Segment Open

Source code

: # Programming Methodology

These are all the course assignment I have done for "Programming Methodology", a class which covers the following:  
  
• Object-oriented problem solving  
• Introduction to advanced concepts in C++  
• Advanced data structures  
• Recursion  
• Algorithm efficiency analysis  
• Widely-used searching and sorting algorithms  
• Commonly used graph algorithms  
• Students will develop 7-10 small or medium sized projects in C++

Segment Closed
Segment Open

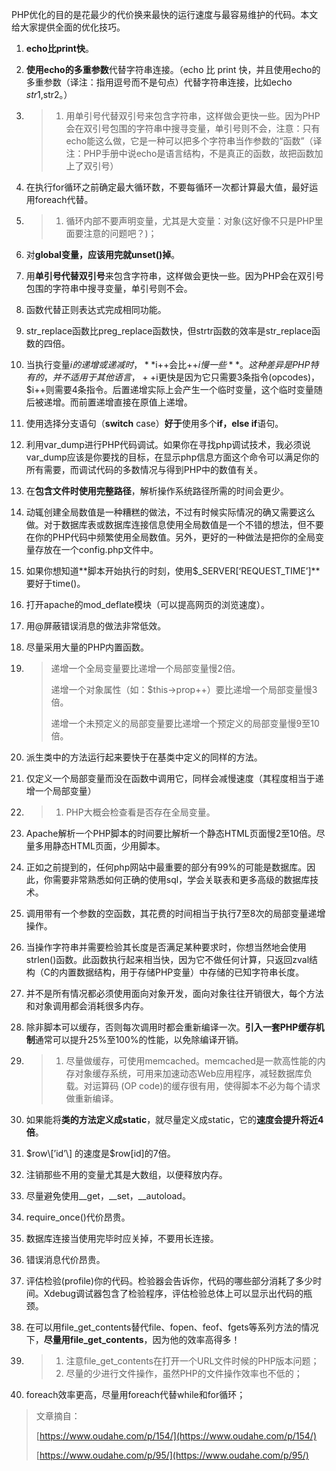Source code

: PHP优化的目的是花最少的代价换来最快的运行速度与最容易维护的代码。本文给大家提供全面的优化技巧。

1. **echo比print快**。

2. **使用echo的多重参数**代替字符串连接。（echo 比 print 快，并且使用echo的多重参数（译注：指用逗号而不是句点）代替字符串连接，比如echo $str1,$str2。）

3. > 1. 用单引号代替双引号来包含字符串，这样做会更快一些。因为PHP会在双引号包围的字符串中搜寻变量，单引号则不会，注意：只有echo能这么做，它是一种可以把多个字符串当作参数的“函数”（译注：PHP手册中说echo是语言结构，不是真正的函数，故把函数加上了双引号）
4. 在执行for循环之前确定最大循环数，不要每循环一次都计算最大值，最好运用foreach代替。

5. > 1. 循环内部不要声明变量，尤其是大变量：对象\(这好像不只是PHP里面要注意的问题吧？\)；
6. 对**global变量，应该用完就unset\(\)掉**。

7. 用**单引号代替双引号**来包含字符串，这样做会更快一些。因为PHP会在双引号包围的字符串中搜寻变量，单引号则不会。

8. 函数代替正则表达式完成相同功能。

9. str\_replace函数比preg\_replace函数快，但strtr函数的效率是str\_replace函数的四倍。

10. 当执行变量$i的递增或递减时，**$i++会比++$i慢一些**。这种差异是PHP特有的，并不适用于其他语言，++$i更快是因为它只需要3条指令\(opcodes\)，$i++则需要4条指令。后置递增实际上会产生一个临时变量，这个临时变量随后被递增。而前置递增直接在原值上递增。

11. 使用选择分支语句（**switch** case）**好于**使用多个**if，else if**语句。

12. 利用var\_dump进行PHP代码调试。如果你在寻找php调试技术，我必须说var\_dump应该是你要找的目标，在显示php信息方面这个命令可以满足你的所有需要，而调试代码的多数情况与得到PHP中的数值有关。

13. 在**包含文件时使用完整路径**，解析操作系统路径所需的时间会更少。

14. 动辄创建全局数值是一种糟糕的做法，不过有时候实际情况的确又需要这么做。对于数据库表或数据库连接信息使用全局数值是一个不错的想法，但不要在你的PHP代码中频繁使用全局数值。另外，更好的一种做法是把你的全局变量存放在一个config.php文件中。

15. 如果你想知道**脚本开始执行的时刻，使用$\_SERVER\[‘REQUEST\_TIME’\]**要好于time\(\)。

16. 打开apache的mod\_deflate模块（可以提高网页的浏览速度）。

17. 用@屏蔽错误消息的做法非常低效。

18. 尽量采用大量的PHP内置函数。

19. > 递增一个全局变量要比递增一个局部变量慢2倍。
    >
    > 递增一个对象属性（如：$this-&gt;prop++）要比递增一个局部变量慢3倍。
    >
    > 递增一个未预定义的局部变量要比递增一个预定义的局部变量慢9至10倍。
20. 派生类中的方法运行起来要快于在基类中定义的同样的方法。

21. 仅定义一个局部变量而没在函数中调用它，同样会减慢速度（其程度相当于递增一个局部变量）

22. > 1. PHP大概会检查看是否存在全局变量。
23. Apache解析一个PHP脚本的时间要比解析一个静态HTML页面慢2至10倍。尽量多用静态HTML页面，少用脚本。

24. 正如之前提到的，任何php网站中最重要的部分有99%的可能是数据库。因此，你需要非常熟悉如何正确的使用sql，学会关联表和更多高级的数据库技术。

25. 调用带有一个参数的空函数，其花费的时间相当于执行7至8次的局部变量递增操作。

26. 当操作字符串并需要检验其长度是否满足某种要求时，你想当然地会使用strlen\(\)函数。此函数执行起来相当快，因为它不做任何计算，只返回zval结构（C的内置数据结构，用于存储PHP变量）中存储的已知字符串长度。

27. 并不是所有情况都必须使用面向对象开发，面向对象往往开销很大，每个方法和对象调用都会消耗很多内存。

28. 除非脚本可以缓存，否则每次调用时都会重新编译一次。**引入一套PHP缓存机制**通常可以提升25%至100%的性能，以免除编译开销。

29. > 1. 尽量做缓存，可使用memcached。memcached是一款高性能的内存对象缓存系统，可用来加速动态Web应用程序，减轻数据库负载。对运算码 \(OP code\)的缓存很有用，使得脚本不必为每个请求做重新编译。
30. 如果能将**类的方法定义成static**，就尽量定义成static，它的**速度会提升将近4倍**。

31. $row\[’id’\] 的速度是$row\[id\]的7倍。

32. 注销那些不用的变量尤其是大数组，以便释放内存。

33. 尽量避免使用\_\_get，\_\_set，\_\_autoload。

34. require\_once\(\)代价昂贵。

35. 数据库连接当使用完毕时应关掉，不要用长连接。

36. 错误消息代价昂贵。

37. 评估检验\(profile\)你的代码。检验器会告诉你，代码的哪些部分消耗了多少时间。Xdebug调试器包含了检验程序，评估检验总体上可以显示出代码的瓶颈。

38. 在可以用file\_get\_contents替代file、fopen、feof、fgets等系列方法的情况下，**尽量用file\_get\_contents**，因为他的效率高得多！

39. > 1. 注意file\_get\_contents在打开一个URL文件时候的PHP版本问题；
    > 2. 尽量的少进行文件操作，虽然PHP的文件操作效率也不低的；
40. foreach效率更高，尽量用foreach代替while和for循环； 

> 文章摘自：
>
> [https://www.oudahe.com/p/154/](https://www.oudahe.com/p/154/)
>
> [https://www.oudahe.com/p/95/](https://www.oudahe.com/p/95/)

Segment Closed
Segment Open

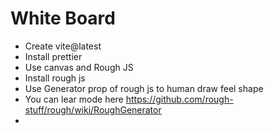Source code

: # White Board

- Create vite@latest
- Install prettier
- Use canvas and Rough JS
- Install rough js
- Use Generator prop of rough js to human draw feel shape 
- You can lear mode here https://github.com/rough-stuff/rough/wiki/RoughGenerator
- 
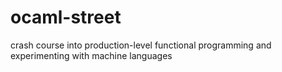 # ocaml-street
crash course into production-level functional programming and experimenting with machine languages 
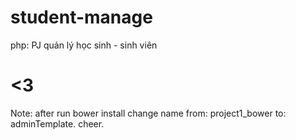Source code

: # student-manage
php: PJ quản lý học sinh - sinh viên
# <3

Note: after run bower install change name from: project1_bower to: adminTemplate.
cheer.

Segment Closed

▶ **What needs to be done**
Look through the entries. Copy out each line with "https" in it.

▶ **Result**
> [https://www.oudahe.com/p/154/](https://www.oudahe.com/p/154/)
> [https://www.oudahe.com/p/95/](https://www.oudahe.com/p/95/)
- You can lear mode here https://github.com/rough-stuff/rough/wiki/RoughGenerator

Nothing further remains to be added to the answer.